Restate the data below word for word, keeping each line intact.

(Extracted data entries)
--------

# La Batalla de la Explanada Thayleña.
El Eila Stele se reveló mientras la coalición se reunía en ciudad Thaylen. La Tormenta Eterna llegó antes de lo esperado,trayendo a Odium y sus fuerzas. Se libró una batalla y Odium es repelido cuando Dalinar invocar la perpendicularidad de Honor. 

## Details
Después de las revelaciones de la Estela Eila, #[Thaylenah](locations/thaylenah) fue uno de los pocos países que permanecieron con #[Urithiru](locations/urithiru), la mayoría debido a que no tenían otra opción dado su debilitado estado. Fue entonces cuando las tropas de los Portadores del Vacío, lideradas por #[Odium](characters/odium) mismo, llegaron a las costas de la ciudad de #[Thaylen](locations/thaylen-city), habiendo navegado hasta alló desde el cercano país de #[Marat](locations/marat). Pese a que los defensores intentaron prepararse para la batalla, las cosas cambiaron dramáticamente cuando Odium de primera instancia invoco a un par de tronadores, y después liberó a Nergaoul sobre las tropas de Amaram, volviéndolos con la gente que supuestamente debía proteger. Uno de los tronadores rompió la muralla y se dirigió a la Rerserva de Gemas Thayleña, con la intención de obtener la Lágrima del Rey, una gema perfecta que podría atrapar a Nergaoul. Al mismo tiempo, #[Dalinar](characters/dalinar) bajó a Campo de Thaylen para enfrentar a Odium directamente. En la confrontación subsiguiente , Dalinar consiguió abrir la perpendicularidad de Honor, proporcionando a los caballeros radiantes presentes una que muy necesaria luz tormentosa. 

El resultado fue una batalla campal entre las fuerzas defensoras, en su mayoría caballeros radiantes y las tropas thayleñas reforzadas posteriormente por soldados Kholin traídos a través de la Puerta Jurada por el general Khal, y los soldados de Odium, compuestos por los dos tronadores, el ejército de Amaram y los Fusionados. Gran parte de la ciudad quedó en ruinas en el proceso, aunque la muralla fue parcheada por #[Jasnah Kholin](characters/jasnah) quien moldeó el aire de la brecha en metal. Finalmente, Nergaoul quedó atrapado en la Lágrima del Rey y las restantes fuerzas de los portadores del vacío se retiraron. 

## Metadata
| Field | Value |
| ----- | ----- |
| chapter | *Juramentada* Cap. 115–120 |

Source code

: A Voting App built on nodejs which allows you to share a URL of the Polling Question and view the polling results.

--------

Output below:
# La Batalla de la Explanada Thayleña.
El Eila Stele se reveló mientras la coalición se reunía en ciudad Thaylen. La Tormenta Eterna llegó antes de lo esperado,trayendo a Odium y sus fuerzas. Se libró una batalla y Odium es repelido cuando Dalinar invocar la perpendicularidad de Honor. 

## Details
Después de las revelaciones de la Estela Eila, #[Thaylenah](locations/thaylenah) fue uno de los pocos países que permanecieron con #[Urithiru](locations/urithiru), la mayoría debido a que no tenían otra opción dado su debilitado estado. Fue entonces cuando las tropas de los Portadores del Vacío, lideradas por #[Odium](characters/odium) mismo, llegaron a las costas de la ciudad de #[Thaylen](locations/thaylen-city), habiendo navegado hasta alló desde el cercano país de #[Marat](locations/marat). Pese a que los defensores intentaron prepararse para la batalla, las cosas cambiaron dramáticamente cuando Odium de primera instancia invoco a un par de tronadores, y después liberó a Nergaoul sobre las tropas de Amaram, volviéndolos con la gente que supuestamente debía proteger. Uno de los tronadores rompió la muralla y se dirigió a la Rerserva de Gemas Thayleña, con la intención de obtener la Lágrima del Rey, una gema perfecta que podría atrapar a Nergaoul. Al mismo tiempo, #[Dalinar](characters/dalinar) bajó a Campo de Thaylen para enfrentar a Odium directamente. En la confrontación subsiguiente , Dalinar consiguió abrir la perpendicularidad de Honor, proporcionando a los caballeros radiantes presentes una que muy necesaria luz tormentosa. 

El resultado fue una batalla campal entre las fuerzas defensoras, en su mayoría caballeros radiantes y las tropas thayleñas reforzadas posteriormente por soldados Kholin traídos a través de la Puerta Jurada por el general Khal, y los soldados de Odium, compuestos por los dos tronadores, el ejército de Amaram y los Fusionados. Gran parte de la ciudad quedó en ruinas en el proceso, aunque la muralla fue parcheada por #[Jasnah Kholin](characters/jasnah) quien moldeó el aire de la brecha en metal. Finalmente, Nergaoul quedó atrapado en la Lágrima del Rey y las restantes fuerzas de los portadores del vacío se retiraron. 

## Metadata
| Field | Value |
| ----- | ----- |
| chapter | *Juramentada* Cap. 115–120 |

Source code

: A Voting App built on nodejs which allows you to share a URL of the Polling Question and view the polling results.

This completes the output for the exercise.